The cameras were running hot and batteries and memory cards changing regularly - and then someone called "Wilson's Storm Petrel".  Sav and myself got onto a large dark storm petrel with an obvious white rump but as it banked we noticed the pale under wing and white on the breast.  I fired off several shots of the bird as it flew past the back of the boat and Sav clinched its I.D. as a Black-bellied Storm Petrel.  A larger bird than the Grey-backed stormie that followed on behind it.  It then got a bit surreal because at one stage we had 3 Black-bellied Storm Petrels in view and 4 or 5 Grey-backed stormies.  We think there was possibly 8 different Black-bellied Storm Petrels around the boat.  Seeing one of these birds around the three main islands of New Zealand is rare in itself because these birds breed a lot further south, but having this many was amazing.  

Later in the day as we headed back into Halfmoon Bay via Bench Island we picked up Yellow-eyed Penguin and Brown Skua and the last good bird of that pelagic was a lone Cook's Petrel.  Summing up: in 6 hours we had seen 18 species of tubenose which included 6 species of albatross.

Mark Carwardine and film crew with myself and Ulva Goodwillie at Ulva Island NZ
Mark Carwardine and film crew with myself and Ulva Goodwillie at Ulva Island NZ

Everyone departed the boat extremely happy and Mark Carwardine said it was one of the best wildlife experiences he'd had which is an excellent testimonial.  He'd taken over 3500 photographs!

The following morning, Ulva Goodwillie and myself lead Mark and the film crew around Ulva Island to get images of the forest birds.  They showed well for the camera - we had good views of Saddleback, Yellowhead, Rifleman, Robin and a very approachable female sea lion.  I think the film is being made for the internet for Tourism New Zealand, The Sunday Telegraph and Wanderlust magazine.

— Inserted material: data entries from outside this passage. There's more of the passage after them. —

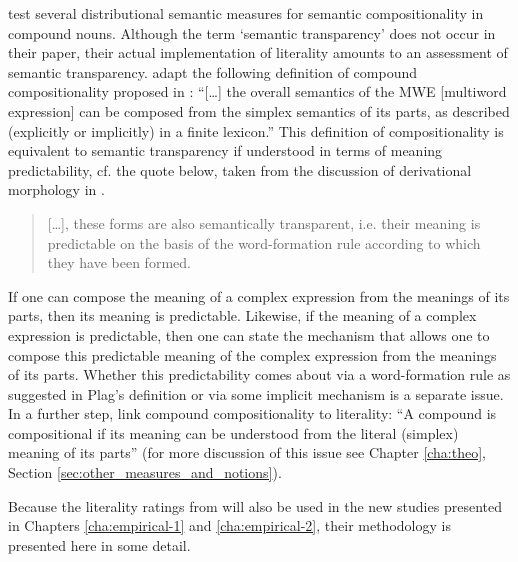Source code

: \citet{Reddyetal:2011} test several distributional semantic measures
for semantic compositionality in compound nouns. Although the term `semantic
transparency' does not occur in their paper, their
actual implementation of literality amounts to an assessment of
semantic transparency. 
\citet[211]{Reddyetal:2011} adapt
the following definition of compound compositionality proposed in
\citet[66]{Bannardetal:2003}: ``[\dots] the overall semantics of the MWE
[multiword expression] can be composed from the simplex semantics of its
parts, as described (explicitly or implicitly) in a finite lexicon.''
This definition of compositionality is equivalent to semantic
transparency if understood in terms of meaning predictability, cf. the quote below, taken from
the discussion of derivational morphology in \citet{Plag:2003}.
\begin{quotation}
  [\dots], these forms are also semantically transparent, i.e. their
  meaning is predictable on the basis of the word-formation rule
  according to which they have been formed. \citep[46]{Plag:2003}
\end{quotation}
If one can compose the meaning of a complex expression from the
meanings of its parts, then its meaning is predictable. Likewise,
if the meaning of a complex expression is predictable, then one can
state the mechanism that allows one to compose this predictable meaning
of the complex expression from the meanings of its parts. 
Whether this predictability comes about via a word-formation
rule as suggested in Plag's definition or via some implicit mechanism is a
separate issue. In a further step, \citet[211]{Reddyetal:2011} link compound
compositionality to literality: ``A compound is compositional if its meaning can be understood from the literal (simplex) meaning of its
parts'' (for more discussion of this issue see Chapter \ref{cha:theo}, Section
\ref{sec:other_measures_and_notions}). 

Because the literality ratings from \citet{Reddyetal:2011} will also
be used in the new studies presented in Chapters \ref{cha:empirical-1}
and \ref{cha:empirical-2}, their
methodology is presented here in some detail.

Early December saw another birthday come and go, a wee bit older but no wiser.  Off to the mainland for Christmas shopping and a first aid course and then back onto Stewart Island to guide on the first cruise ship of the season and the following day on another full day pelagic down to Port Pegasus.  This time Chris Gaskin leading a Kiwi Wildlife tour.  A surprisingly quiet day with no unusual birds of note as we travelled south.  As we got to The Traps there was a couple of fishing boats and decent flocks of albatrosses began to appear with a few Mottled and Cook's Petrels flew into view.  

We stopped near one of the fishing boats and began to chum.  The usual New Zealand White-capped and Salvin's Albatross were present quickly with a couple of Royals and then … there it was … a bird I had wanted to see since I moved to New Zealand!  Sitting quietly among the White-capped Albs was a stonking Chatham Islands Albatross.  With its sooty grey head and banana coloured bill it was so eye-catching.  Instantly I got the lens on him and got image after image.  Ironically it was exactly the time I was meant to be on a trip to the Chatham Islands (that was cancelled) so to have one of these magnificent birds in our local patch and on my Stewart Island list was a real bonus.

A brief update about Ulva Island.  As mentioned in previous news, certain species of bird are lower in number after the aerial drop of poison.  Stewart Island Robin, South Island Saddleback and Stewart Island Weka took the brunt of the hit, but already weka chicks have been seen on Ulva Island, Robin chicks have already fledged and Saddlebacks have been seen feeding in the flowering Rata.